Only lines with the string "history" should be returned from the data below.

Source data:
== Segment start ==
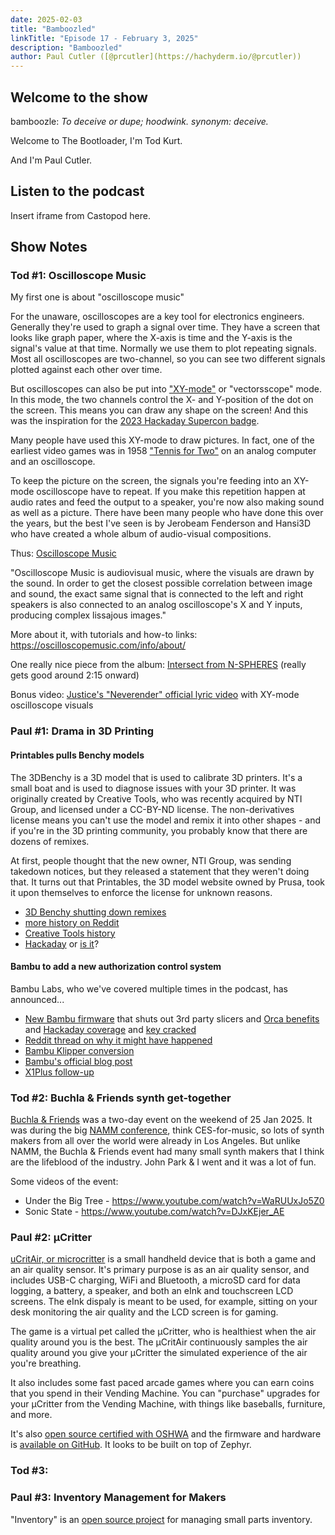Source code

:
 ```yaml
---
date: 2025-02-03
title: "Bamboozled"
linkTitle: "Episode 17 - February 3, 2025"
description: "Bamboozled"
author: Paul Cutler ([@prcutler](https://hachyderm.io/@prcutler))
---
```


## Welcome to the show

bamboozle:  *To deceive or dupe; hoodwink. synonym: deceive.*

Welcome to The Bootloader, I'm Tod Kurt.

And I'm Paul Cutler.

## Listen to the podcast

Insert iframe from Castopod here.

## Show Notes

### Tod #1: Oscilloscope Music

My first one is about "oscilloscope music"

For the unaware, oscilloscopes are a key tool for electronics engineers.
Generally they're used to graph a signal over time.  They have a screen that looks
like graph paper, where the X-axis is time and the Y-axis is the signal's value at that time.
Normally we use them to plot repeating signals. Most all oscilloscopes are two-channel,
so you can see two different signals plotted against each other over time.

But oscilloscopes can also be put into ["XY-mode"](https://www.tmatlantic.com/encyclopedia/index.php?ELEMENT_ID=9524) or "vectorsscope" mode.
In this mode, the two channels control the X- and Y-position of the dot on the screen.
This means you can draw any shape on the screen!
And this was the inspiration for the [2023 Hackaday Supercon badge](https://hackaday.com/2023/10/18/2023-hackaday-supercon-badge-welcome-to-the-vectorscope/).

Many people have used this XY-mode to draw pictures. In fact, one of the earliest video games
was in 1958 ["Tennis for Two"](https://en.wikipedia.org/wiki/Tennis_for_Two) on an analog computer
and an oscilloscope.

To keep the picture on the screen, the signals you're feeding into an XY-mode oscilloscope have to repeat.  If you make this repetition happen at audio rates and feed the output to a speaker,
you're now also making sound as well as a picture.  There have been many people who have done this over the years, but the best I've seen is by Jerobeam Fenderson and Hansi3D who have created a whole album of audio-visual compositions.

Thus: [Oscilloscope Music](https://oscilloscopemusic.com/watch/n-spheres)

"Oscilloscope Music is audiovisual music, where the visuals are drawn by the sound. In order to get the closest possible correlation between image and sound, the exact same signal that is connected to the left and right speakers is also connected to an analog oscilloscope's X and Y inputs, producing complex lissajous images."

More about it, with tutorials and how-to links: https://oscilloscopemusic.com/info/about/

One really nice piece from the album: [Intersect from N-SPHERES](https://www.youtube.com/watch?v=R9jOWIhZZCE) (really gets good around 2:15 onward)

Bonus video: [Justice's "Neverender" official lyric video](https://www.youtube.com/watch?v=47YNsf-7Y7c) with XY-mode oscilloscope visuals


### Paul #1: Drama in 3D Printing

#### Printables pulls Benchy models

The 3DBenchy is a 3D model that is used to calibrate 3D printers.  It's a small boat and is used to diagnose issues with your 3D printer.  It was originally created by Creative Tools, who was recently acquired by NTI Group, and licensed under a CC-BY-ND license.  The non-derivatives license means you can't use the model and remix it into other shapes - and if you're in the 3D printing community, you probably know that there are dozens of remixes.

At first, people thought that the new owner, NTI Group, was sending takedown notices, but they released a statement that they weren't doing that.  It turns out that Printables, the 3D model website owned by Prusa, took it upon themselves to enforce the license for unknown reasons.

* [3D Benchy shutting down remixes](https://www.redditmedia.com/r/BambuLab/comments/1hwqe8e/fyi_3dbenchycom_is_sending_lawyers_to_kill_the_fun/)
* [more history on Reddit](https://www.reddit.com/r/3Dprinting/comments/1hx2xbp/about_3dbenchy_someone_else_owns_the_rights_now/)
* [Creative Tools history](https://www.linkedin.com/posts/danielnoree_a-piece-of-3dprinting-history-just-faded-activity-7282680313879683072-FCET/)
* [Hackaday](https://hackaday.com/2025/01/09/3dbenchy-starts-enforcing-its-no-derivatives-license/) or [is it](https://all3dp.com/4/no-3dbenchy-remixes-arent-being-dmcad/)?

#### Bambu to add a new authorization control system

Bambu Labs, who we've covered multiple times in the podcast, has announced...

* [New Bambu firmware](https://blog.bambulab.com/firmware-update-introducing-new-authorization-control-system-2/) that shuts out 3rd party slicers and [Orca benefits](https://www.reddit.com/r/BambuLab/comments/1i3gyn5/tell_me_why_orcaslicer_is_better_than_bambu_studio/) and [Hackaday coverage](https://hackaday.com/2025/01/17/new-bambu-lab-firmware-update-adds-mandatory-authorization-control-system/) and [key cracked](https://hastebin.skyra.pw/pufugimoye.js)
 * [Reddit thread on why it might have happened](https://www.reddit.com/r/3Dprinting/comments/1i4gotq/my_product_is_the_reason_bambu_blocked_the_api/)
 * [Bambu Klipper conversion](https://github.com/ChazLayyd/Bambu-Lab-Klipper-Conversion)
 * [Bambu's official blog post](https://blog.bambulab.com/updates-and-third-party-integration-with-bambu-connect/)
 * [X1Plus follow-up](https://www.crowdsupply.com/accelerated-tech/x1plus-expander/updates/bambu-labs-security-updates)

### Tod #2: Buchla & Friends synth get-together

[Buchla & Friends](https://www.reddit.com/r/synthesizers/comments/1i5yteb/this_weekend_buchla_friends_2025_the_two_day/) was a two-day event on the weekend of 25 Jan 2025. It was during the big [NAMM conference](https://www.namm.org/), think CES-for-music, so lots of synth makers from all over the world were already in Los Angeles.  But unlike NAMM, the Buchla & Friends event had many small synth makers that I think are the lifeblood of the industry.  John Park & I went and it was a lot of fun.

Some videos of the event:
- Under the Big Tree - https://www.youtube.com/watch?v=WaRUUxJo5Z0
- Sonic State - https://www.youtube.com/watch?v=DJxKEjer_AE



### Paul #2: μCritter

[uCritAir, or microcritter](https://www.ucritter.com) is a small handheld device that is both a game and an air quality sensor. It's primary purpose is as an air quality sensor, and includes USB-C charging, WiFi and Bluetooth, a microSD card for data logging, a battery, a speaker, and both an eInk and touchscreen LCD screens.  The eInk dispaly is meant to be used, for example, sitting on your desk monitoring the air quality and the LCD screen is for gaming.

The game is a virtual pet called the μCritter, who is healthiest when the air quality around you is the best. The μCritAir continuously samples the air quality around you give your μCritter the simulated experience of the air you're breathing.

It also includes some fast paced arcade games where you can earn coins that you spend in their Vending Machine. You can "purchase" upgrades for your μCritter from the Vending Machine, with things like baseballs, furniture, and more.

It's also [open source certified with OSHWA](https://certification.oshwa.org/us002714.html) and the firmware and hardware is [available on GitHub](https://github.com/ucritair).  It looks to be built on top of Zephyr.


### Tod #3:


### Paul #3: Inventory Management for Makers

"Inventory" is an [open source project](https://github.com/dunkelstern/inventory) for managing small parts inventory.
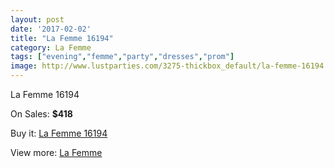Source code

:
 ```yaml
---
layout: post
date: '2017-02-02'
title: "La Femme 16194"
category: La Femme
tags: ["evening","femme","party","dresses","prom"]
image: http://www.lustparties.com/3275-thickbox_default/la-femme-16194.jpg
---
```

La Femme 16194

On Sales: **$418**
<a href="https://www.lustparties.com/en/la-femme/1073-la-femme-16194.html"><amp-img layout="responsive" width="600" height="600" src="//www.lustparties.com/3275-thickbox_default/la-femme-16194.jpg" alt="La Femme 16194 0" /></a>
<a href="https://www.lustparties.com/en/la-femme/1073-la-femme-16194.html"><amp-img layout="responsive" width="600" height="600" src="//www.lustparties.com/3276-thickbox_default/la-femme-16194.jpg" alt="La Femme 16194 1" /></a>

Buy it: [La Femme 16194](https://www.lustparties.com/en/la-femme/1073-la-femme-16194.html "La Femme 16194")

View more: [La Femme](https://www.lustparties.com/en/4-la-femme "La Femme")
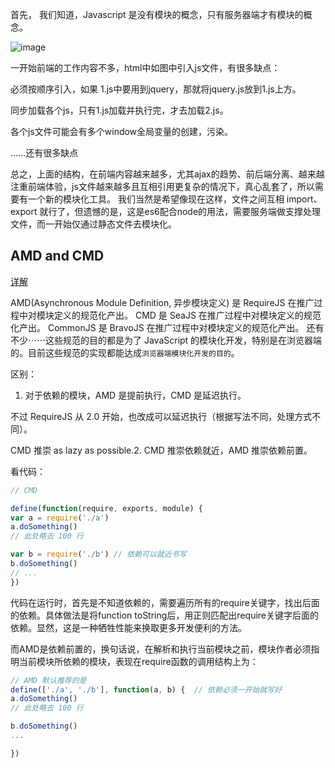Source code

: 首先， 我们知道，Javascript 是没有模块的概念，只有服务器端才有模块的概念。

![image](https://user-gold-cdn.xitu.io/2019/1/9/1683175166043985?imageView2/0/w/1280/h/960/format/webp/ignore-error/1)

一开始前端的工作内容不多，html中如图中引入js文件，有很多缺点：

必须按顺序引入，如果 1.js中要用到jquery，那就将jquery.js放到1.js上方。

同步加载各个js，只有1.js加载并执行完，才去加载2.js。

各个js文件可能会有多个window全局变量的创建，污染。

......还有很多缺点

总之，上面的结构，在前端内容越来越多，尤其ajax的趋势、前后端分离、越来越注重前端体验，js文件越来越多且互相引用更复杂的情况下，真心乱套了，所以需要有一个新的模块化工具。
我们当然是希望像现在这样，文件之间互相 import、export 就行了，但遗憾的是，这是es6配合node的用法，需要服务端做支撑处理文件，而一开始仅通过静态文件去模块化。

## AMD and CMD

[详解](https://juejin.im/post/5c3592b26fb9a049aa6f4456)

AMD(Asynchronous Module Definition, 异步模块定义) 是 RequireJS 在推广过程中对模块定义的规范化产出。
CMD 是 SeaJS 在推广过程中对模块定义的规范化产出。
CommonJS 是 BravoJS 在推广过程中对模块定义的规范化产出。
还有不少⋯⋯这些规范的目的都是为了 JavaScript 的模块化开发，特别是在浏览器端的。目前这些规范的实现都能达成`浏览器端模块化开发的目的`。

区别：
1. 对于依赖的模块，AMD 是提前执行，CMD 是延迟执行。

不过 RequireJS 从 2.0 开始，也改成可以延迟执行（根据写法不同，处理方式不同）。

CMD 推崇 as lazy as possible.2. CMD 推崇依赖就近，AMD 推崇依赖前置。

看代码：

```js
// CMD

define(function(require, exports, module) {  
var a = require('./a')   
a.doSomething()  
// 此处略去 100 行  

var b = require('./b') // 依赖可以就近书写   
b.doSomething()   
// ... 
})
```
代码在运行时，首先是不知道依赖的，需要遍历所有的require关键字，找出后面的依赖。具体做法是将function toString后，用正则匹配出require关键字后面的依赖。显然，这是一种牺牲性能来换取更多开发便利的方法。

而AMD是依赖前置的，换句话说，在解析和执行当前模块之前，模块作者必须指明当前模块所依赖的模块，表现在require函数的调用结构上为：

```js
// AMD 默认推荐的是
define(['./a', './b'], function(a, b) {  // 依赖必须一开始就写好    
a.doSomething()    
// 此处略去 100 行    

b.doSomething()    
...

})

```


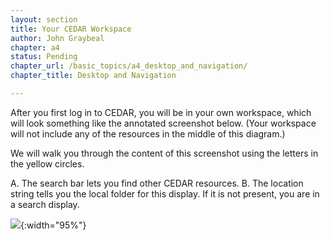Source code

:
 ```yaml
---
layout: section
title: Your CEDAR Workspace
author: John Graybeal
chapter: a4
status: Pending
chapter_url: /basic_topics/a4_desktop_and_navigation/
chapter_title: Desktop and Navigation

---
```

After you first log in to CEDAR, you will be in your own workspace, which will look something like the annotated screenshot below. 
(Your workspace will not include any of the resources in the middle of this diagram.)

We will walk you through the content of this screenshot using the letters in the yellow circles.

A. The search bar lets you find other CEDAR resources. 
B. The location string tells you the local folder for this display. If it is not present, you are in a search display.


![](https://github.com/metadatacenter/cedar-manual/raw/master/docs/assets/imgs/cedar-workspace-annotated-20190911.png){:width="95%"}
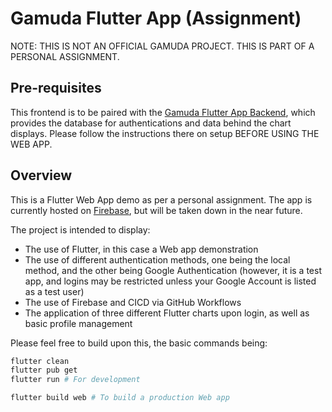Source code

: # Gamuda Flutter App (Assignment)

NOTE: THIS IS NOT AN OFFICIAL GAMUDA PROJECT. THIS IS PART OF A PERSONAL ASSIGNMENT.

## Pre-requisites

This frontend is to be paired with the [Gamuda Flutter App Backend](https://github.com/HJWongAtWork/gamuda_flutter_backend_final), which provides the database for authentications and data behind the chart displays. Please follow the instructions there on setup BEFORE USING THE WEB APP.

## Overview

This is a Flutter Web App demo as per a personal assignment. The app is currently hosted on [Firebase](https://gamuda-flutter-homework-01.web.app/), but will be taken down in the near future.

The project is intended to display:

- The use of Flutter, in this case a Web app demonstration
- The use of different authentication methods, one being the local method, and the other being Google Authentication (however, it is a test app, and logins may be restricted unless your Google Account is listed as a test user)
- The use of Firebase and CICD via GitHub Workflows
- The application of three different Flutter charts upon login, as well as basic profile management

Please feel free to build upon this, the basic commands being:

```bash
flutter clean
flutter pub get
flutter run # For development

flutter build web # To build a production Web app
```
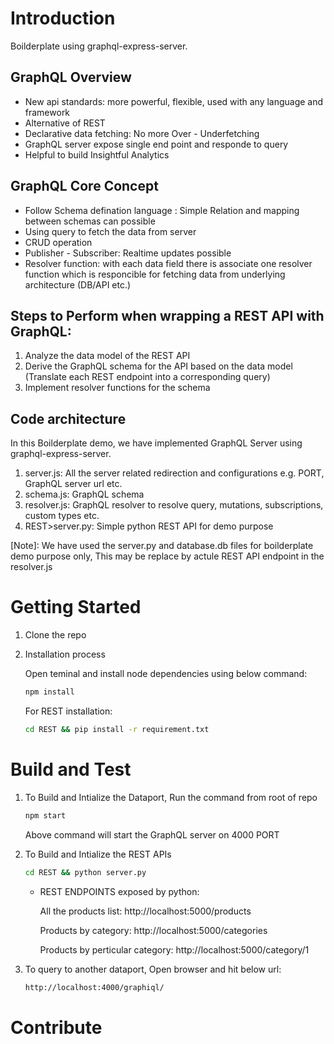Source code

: # Introduction 
Boilderplate using graphql-express-server. 

## GraphQL Overview
* New api standards: more powerful, flexible, used with any language and framework
* Alternative of REST
* Declarative data fetching: No more Over - Underfetching
* GraphQL server expose single end point and responde to query
* Helpful to build Insightful Analytics

## GraphQL Core Concept
* Follow Schema defination language : Simple Relation and mapping between schemas can possible
* Using query to fetch the data from server
* CRUD operation 
* Publisher - Subscriber: Realtime updates possible
* Resolver function: with each data field there is associate one resolver function which is responcible for fetching data from underlying architecture (DB/API etc.)

## Steps to Perform when wrapping a REST API with GraphQL:

1. Analyze the data model of the REST API
2. Derive the GraphQL schema for the API based on the data model (Translate each REST endpoint into a corresponding query)
3. Implement resolver functions for the schema

## Code architecture
In this Boilderplate demo, we have implemented GraphQL Server using graphql-express-server. 
1. server.js: All the server related redirection and configurations e.g. PORT, GraphQL server url etc.
2. schema.js: GraphQL schema
3. resolver.js: GraphQL resolver to resolve query, mutations, subscriptions, custom types etc.
4. REST>server.py: Simple python REST API for demo purpose
    
[Note]: We have used the server.py and database.db files for boilderplate demo purpose only, This may be replace by actule REST API endpoint in the resolver.js

# Getting Started
1. Clone the repo

2.	Installation process
    
    Open teminal and install node dependencies using below command:
    ```bash
    npm install
    ```

    For REST installation:
    ```bash
    cd REST && pip install -r requirement.txt
    ```

# Build and Test
1. To Build and Intialize the Dataport, Run the command from root of repo
    ```bash
    npm start
    ```
    Above command will start the GraphQL server on 4000 PORT

2. To Build and Intialize the REST APIs
    ```bash
    cd REST && python server.py
    ```

    * REST ENDPOINTS exposed by python:

        All the products list: http://localhost:5000/products

        Products by category: http://localhost:5000/categories

        Products by perticular category: http://localhost:5000/category/1


3. To query to another dataport, Open browser and hit below url:
    ```bash
    http://localhost:4000/graphiql/
    ```
# Contribute
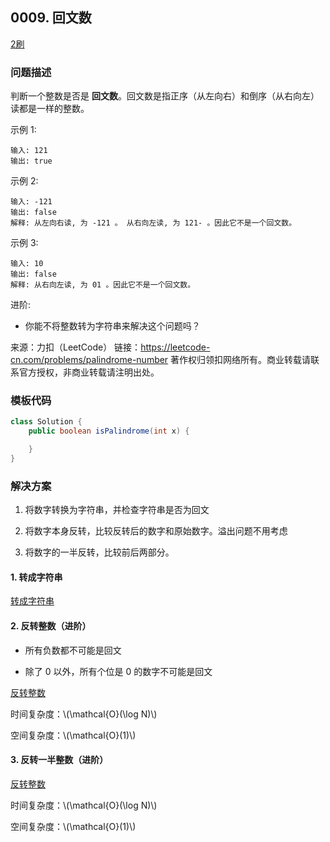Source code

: ## 0009. 回文数

<script src="https://cdn.bootcss.com/mathjax/2.7.7/MathJax.js?config=TeX-AMS-MML_HTMLorMML"></script>

[2刷](qu0009/solu/Solution.java)


### 问题描述

判断一个整数是否是 **回文数**。回文数是指正序（从左向右）和倒序（从右向左）读都是一样的整数。

示例 1:

```
输入: 121
输出: true
```

示例 2:

```
输入: -121
输出: false
解释: 从左向右读, 为 -121 。 从右向左读, 为 121- 。因此它不是一个回文数。
```

示例 3:

```
输入: 10
输出: false
解释: 从右向左读, 为 01 。因此它不是一个回文数。
```

进阶:

* 你能不将整数转为字符串来解决这个问题吗？

来源：力扣（LeetCode）
链接：https://leetcode-cn.com/problems/palindrome-number
著作权归领扣网络所有。商业转载请联系官方授权，非商业转载请注明出处。

### 模板代码

``` java
class Solution {
    public boolean isPalindrome(int x) {

    }
}
```

### 解决方案

1. 将数字转换为字符串，并检查字符串是否为回文

2. 将数字本身反转，比较反转后的数字和原始数字。溢出问题不用考虑

3. 将数字的一半反转，比较前后两部分。

#### 1. 转成字符串

[转成字符串](qu0009/solu1/Solution.java)

#### 2. 反转整数（进阶）

* 所有负数都不可能是回文

* 除了 0 以外，所有个位是 0 的数字不可能是回文

[反转整数](qu0009/solu2/Solution.java)

时间复杂度：\\(\mathcal{O}(\log N)\\)

空间复杂度：\\(\mathcal{O}(1)\\)

#### 3. 反转一半整数（进阶）

[反转整数](qu0009/solu3/Solution.java)

时间复杂度：\\(\mathcal{O}(\log N)\\)

空间复杂度：\\(\mathcal{O}(1)\\)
== Segment end ==
RESPONSE TO THIS EXERCISE:
* [more history on Reddit](https://www.reddit.com/r/3Dprinting/comments/1hx2xbp/about_3dbenchy_someone_else_owns_the_rights_now/)
* [Creative Tools history](https://www.linkedin.com/posts/danielnoree_a-piece-of-3dprinting-history-just-faded-activity-7282680313879683072-FCET/)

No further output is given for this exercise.